Rina se refiere al mural Venerable abuelo maíz, donde representó la producción y vendimia de maíz en el mundo maya acompasado con el mito de la creación del hombre, contenida en los libros del Popol Vuh. Pero no es el único mural que realizó en el Museo Nacional de Antropología. Cuando éste comenzó a construirse, el arquitecto Ramírez Vázquez le comisionó realizar una réplica de los murales de Bonampak, recién descubiertos. Ella estaba feliz, pero se hizo un poco del rogar: quería pintar un mural de su inspiración.

—Me dijo el Ramírez Vázquez: “Mire, Rina, esto es lo más importante que puede usted hacer porque la pintura de Bonampak es algo de lo más grande que se conoce de todo el mundo prehispánico”.

Pero no había carreteras al sureste. Acompañada por García Bustos, Rina se trasladó en avioneta y se quedó tres meses en medio de la selva para estudiar los murales mayas y calcar en acetato los 170 metros cuadrados del mural más completo que se ha encontrado hasta hoy día. Descubrió que los pigmentos que se usaron eran tierras naturales, óxidos, piedras que al ser molidas daban exactamente el color del mural. Por las noches escuchaba los rugidos de los jaguares y ocelotes en medio de la tupida selva, miraba pasar cometas en el cielo estrellado y se alimentaba con las verdolagas que crecían entre las ruinas.

Rina Lazo, trabajando en el Museo Nacional de Antropología
—Cuando nos íbamos a bañar al río Lacanjá nos fijábamos en las piedritas de colores. El maestro Sánchez Flores, sí, el que me llevó con el maestro Diego, nos había llevado a pie a Tres Marías a pie, buscando piedras de colores para que las trajéramos, las moliéramos y pintáramos con ellas. Era para que conociéramos los pigmentos. No es nada más ir a la tlapalería y comprarlos: hay que saber con qué está uno trabajando. Cuando estuvimos en Bonampak encontramos las piedras con los colores del mural. Estaba el ocre que está en el primer templo de Bonampak, el amarillo, el rojo en la tierra roja, el azul… todo lo pudimos encontrar muy cerca del río Lacanjá.

▶ El Metro Insurgentes

Rina no fue ajena al movimiento estudiantil de 1968. El mismo día en que el ejército ocupó la Ciudad Universitaria, el 18 de septiembre de 1968, un comando de policías se presentó en su casa para detenerla y llevarla a prisión.

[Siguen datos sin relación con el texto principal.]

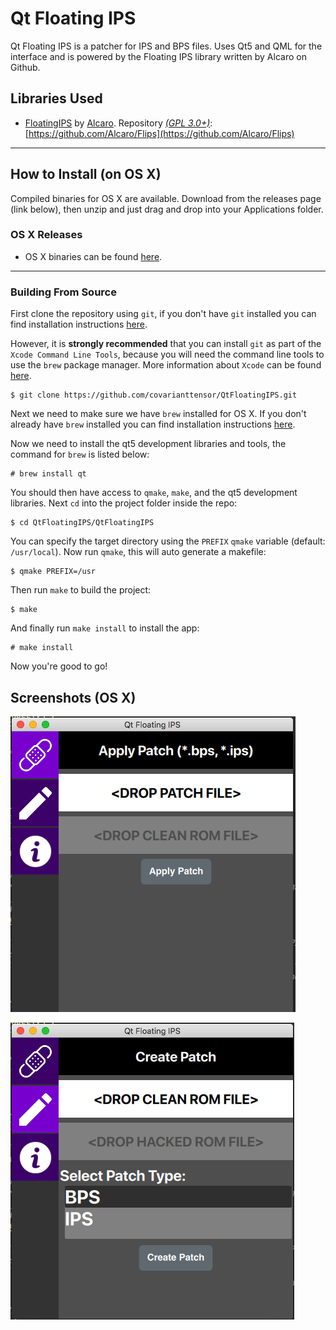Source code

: Qt Floating IPS
================

Qt Floating IPS is a patcher for IPS and BPS files. Uses Qt5 and QML for the interface and is powered by the Floating IPS library written by Alcaro on Github.

## Libraries Used
+ [FloatingIPS](https://github.com/Alcaro/Flips) by [Alcaro](https://github.com/Alcaro). Repository [*(GPL 3.0+)*](https://raw.githubusercontent.com/Alcaro/Flips/master/COPYING.gpl3): [https://github.com/Alcaro/Flips](https://github.com/Alcaro/Flips)
---
## How to Install (on OS X)
Compiled binaries for OS X are available. Download from the releases page (link below), then unzip and just drag and drop into your Applications folder.

### OS X Releases
+ OS X binaries can be found [here](https://github.com/covarianttensor/QtFloatingIPS/releases).
---

### Building From Source
First clone the repository using `git`, if you don't have `git` installed
you can find installation instructions [here](https://git-scm.com).

However, it is **strongly recommended** that you can install `git` as part of the `Xcode Command Line Tools`,
because you will need the command line tools to use the `brew` package manager.
More information about `Xcode` can be found [here](https://developer.apple.com/xcode/).

```
$ git clone https://github.com/covarianttensor/QtFloatingIPS.git
```

Next we need to make sure we have `brew` installed for OS X. If you don't
already have `brew` installed you can find installation instructions [here](https://brew.sh/).

Now we need to install the qt5 development libraries and tools, the
command for `brew` is listed below:

```
# brew install qt
```

You should then have access to `qmake`, `make`, and the qt5 development
libraries. Next `cd` into the project folder inside the repo:

```
$ cd QtFloatingIPS/QtFloatingIPS
```

You can specify the target directory using the `PREFIX` `qmake` variable (default: `/usr/local`).
Now run `qmake`, this will auto generate a makefile:

```
$ qmake PREFIX=/usr
```

Then run `make` to build the project:

```
$ make
```

And finally run `make install` to install the app:

```
# make install
```

Now you're good to go!

## Screenshots (OS X)
![Alt text](/docs/sc1.png?raw=true "Running on OS X")

![Alt text](/docs/sc2.png?raw=true "Running on OS X")
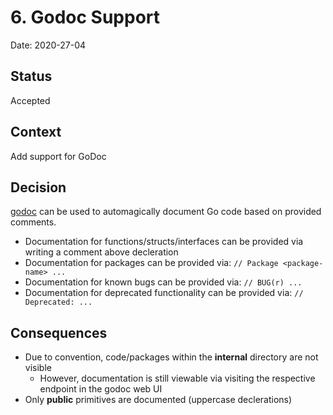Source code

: # 6. Godoc Support

Date: 2020-27-04

## Status

Accepted

## Context

Add support for GoDoc

## Decision

[godoc](https://blog.golang.org/godoc) can be used to automagically document Go code based on provided comments.

- Documentation for functions/structs/interfaces can be provided via writing a comment above decleration
- Documentation for packages can be provided via: ```// Package <package-name> ...```
- Documentation for known bugs can be provided via: ```// BUG(r) ...```
- Documentation for deprecated functionality can be provided via: ```// Deprecated: ...```

## Consequences

- Due to convention, code/packages within the **internal** directory are not visible
  - However, documentation is still viewable via visiting the respective endpoint in the godoc web UI
- Only **public** primitives are documented (uppercase declerations)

Hasta entonces, Rina había estado trabajando en la estación del Metro Insurgentes. El arquitecto Félix Candela había creado una maqueta que a ella no le terminaba de convencer: “esas velas de barco no van a quedar bien”, decía, “van a competir con los edificios altos de alrededor”. La estación Insurgentes, esa plataforma cilíndrica al centro de una especie de cráter donde se cruzan dos de las principales avenidas de la ciudad, está inspirada en una vasija maya proyectada por Lazo: en los planos, un caracol es el que determina el diseño, al tiempo que los jardines de la plaza simularían una suerte de río. Al final, plasmó la historia del Metro en mosaico, tal como hizo Juan O’Gorman en la Biblioteca Central de Ciudad Universitaria.

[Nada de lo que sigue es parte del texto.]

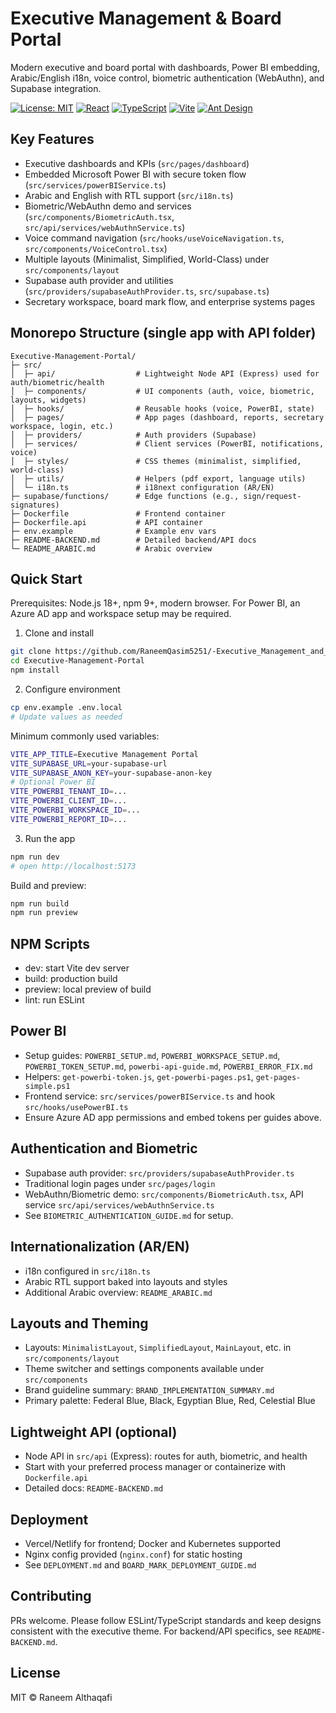 # Executive Management & Board Portal

Modern executive and board portal with dashboards, Power BI embedding, Arabic/English i18n, voice control, biometric authentication (WebAuthn), and Supabase integration.

[![License: MIT](https://img.shields.io/badge/License-MIT-blue.svg)](LICENSE)
[![React](https://img.shields.io/badge/React-18.x-61dafb?logo=react)](https://reactjs.org/)
[![TypeScript](https://img.shields.io/badge/TypeScript-5.x-3178c6?logo=typescript)](https://www.typescriptlang.org/)
[![Vite](https://img.shields.io/badge/Vite-7.x-646cff?logo=vite)](https://vitejs.dev/)
[![Ant Design](https://img.shields.io/badge/AntD-5.x-1677ff?logo=antdesign)](https://ant.design/)

## Key Features

- Executive dashboards and KPIs (`src/pages/dashboard`)
- Embedded Microsoft Power BI with secure token flow (`src/services/powerBIService.ts`)
- Arabic and English with RTL support (`src/i18n.ts`)
- Biometric/WebAuthn demo and services (`src/components/BiometricAuth.tsx`, `src/api/services/webAuthnService.ts`)
- Voice command navigation (`src/hooks/useVoiceNavigation.ts`, `src/components/VoiceControl.tsx`)
- Multiple layouts (Minimalist, Simplified, World-Class) under `src/components/layout`
- Supabase auth provider and utilities (`src/providers/supabaseAuthProvider.ts`, `src/supabase.ts`)
- Secretary workspace, board mark flow, and enterprise systems pages

## Monorepo Structure (single app with API folder)

```
Executive-Management-Portal/
├─ src/
│  ├─ api/                  # Lightweight Node API (Express) used for auth/biometric/health
│  ├─ components/           # UI components (auth, voice, biometric, layouts, widgets)
│  ├─ hooks/                # Reusable hooks (voice, PowerBI, state)
│  ├─ pages/                # App pages (dashboard, reports, secretary workspace, login, etc.)
│  ├─ providers/            # Auth providers (Supabase)
│  ├─ services/             # Client services (PowerBI, notifications, voice)
│  ├─ styles/               # CSS themes (minimalist, simplified, world-class)
│  ├─ utils/                # Helpers (pdf export, language utils)
│  └─ i18n.ts               # i18next configuration (AR/EN)
├─ supabase/functions/      # Edge functions (e.g., sign/request-signatures)
├─ Dockerfile               # Frontend container
├─ Dockerfile.api           # API container
├─ env.example              # Example env vars
├─ README-BACKEND.md        # Detailed backend/API docs
└─ README_ARABIC.md         # Arabic overview
```

## Quick Start

Prerequisites: Node.js 18+, npm 9+, modern browser. For Power BI, an Azure AD app and workspace setup may be required.

1) Clone and install
```bash
git clone https://github.com/RaneemQasim5251/-Executive_Management_and_Board_portal.git
cd Executive-Management-Portal
npm install
```

2) Configure environment
```bash
cp env.example .env.local
# Update values as needed
```

Minimum commonly used variables:
```bash
VITE_APP_TITLE=Executive Management Portal
VITE_SUPABASE_URL=your-supabase-url
VITE_SUPABASE_ANON_KEY=your-supabase-anon-key
# Optional Power BI
VITE_POWERBI_TENANT_ID=...
VITE_POWERBI_CLIENT_ID=...
VITE_POWERBI_WORKSPACE_ID=...
VITE_POWERBI_REPORT_ID=...
```

3) Run the app
```bash
npm run dev
# open http://localhost:5173
```

Build and preview:
```bash
npm run build
npm run preview
```

## NPM Scripts

- dev: start Vite dev server
- build: production build
- preview: local preview of build
- lint: run ESLint

## Power BI

- Setup guides: `POWERBI_SETUP.md`, `POWERBI_WORKSPACE_SETUP.md`, `POWERBI_TOKEN_SETUP.md`, `powerbi-api-guide.md`, `POWERBI_ERROR_FIX.md`
- Helpers: `get-powerbi-token.js`, `get-powerbi-pages.ps1`, `get-pages-simple.ps1`
- Frontend service: `src/services/powerBIService.ts` and hook `src/hooks/usePowerBI.ts`
- Ensure Azure AD app permissions and embed tokens per guides above.

## Authentication and Biometric

- Supabase auth provider: `src/providers/supabaseAuthProvider.ts`
- Traditional login pages under `src/pages/login`
- WebAuthn/Biometric demo: `src/components/BiometricAuth.tsx`, API service `src/api/services/webAuthnService.ts`
- See `BIOMETRIC_AUTHENTICATION_GUIDE.md` for setup.

## Internationalization (AR/EN)

- i18n configured in `src/i18n.ts`
- Arabic RTL support baked into layouts and styles
- Additional Arabic overview: `README_ARABIC.md`

## Layouts and Theming

- Layouts: `MinimalistLayout`, `SimplifiedLayout`, `MainLayout`, etc. in `src/components/layout`
- Theme switcher and settings components available under `src/components`
- Brand guideline summary: `BRAND_IMPLEMENTATION_SUMMARY.md`
- Primary palette: Federal Blue, Black, Egyptian Blue, Red, Celestial Blue

## Lightweight API (optional)

- Node API in `src/api` (Express): routes for auth, biometric, and health
- Start with your preferred process manager or containerize with `Dockerfile.api`
- Detailed docs: `README-BACKEND.md`

## Deployment

- Vercel/Netlify for frontend; Docker and Kubernetes supported
- Nginx config provided (`nginx.conf`) for static hosting
- See `DEPLOYMENT.md` and `BOARD_MARK_DEPLOYMENT_GUIDE.md`

## Contributing

PRs welcome. Please follow ESLint/TypeScript standards and keep designs consistent with the executive theme. For backend/API specifics, see `README-BACKEND.md`.

## License

MIT © Raneem Althaqafi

Glorieta del Metro Insurgentes
Pero entonces vino el movimiento estudiantil y las detenciones de cientos de personas ligadas a cualquier manifestación que oliera a socialismo. El 18 de septiembre, Rina cayó presa. A su compañero, Arturo García Bustos, lo salvó el hecho de que no estaba en casa sino en el Taller de Gráfica Popular dibujando un cartel de apoyo al movimiento.

—Es una historia muy larga —suspira Lazo—. De Gobernación me llevaron a Lecumberri. Me querían deportar a Guatemala. No lo lograron porque Arturo buscó a Ruth Rivera y ella habló con Echeverría, pidiéndole que no me deportaran. En la Cárcel de Mujeres estuve tres meses. Dibujé bastante. Tenía muchas modelos. Arturo me llevó unas piedras litográficas. Es interesante cuando lo ves de lejos, no cuando estás metida.

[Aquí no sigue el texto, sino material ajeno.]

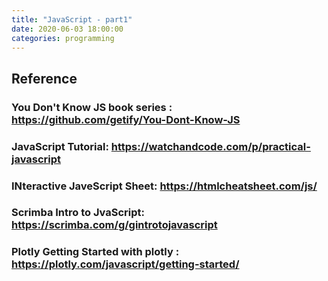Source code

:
 ```yaml
---
title: "JavaScript - part1"
date: 2020-06-03 18:00:00
categories: programming
---
```


## Reference
### You Don't Know JS book series : https://github.com/getify/You-Dont-Know-JS
### JavaScript Tutorial: https://watchandcode.com/p/practical-javascript
### INteractive JaveScript Sheet: https://htmlcheatsheet.com/js/
### Scrimba Intro to JvaScript: https://scrimba.com/g/gintrotojavascript
### Plotly Getting Started with plotly : https://plotly.com/javascript/getting-started/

Casi un año después se inauguró la estación Insurgentes, el 4 de septiembre de 1969. Cuando Lazo pasó por ahí, ya libre, se puso muy contenta al ver realizado su proyecto. Pidió que se le diera el crédito correspondiente. Se lo negaron: le explicaron que era imposible por su participación en el 68. Órdenes superiores lo impedían. En compensación, le encomendaron pintar la réplica de los murales de Bonampack para la estación Bellas Artes. A la fecha, aún no se le reconoce a Rina Lazo la autoría del diseño del Metro Insurgentes.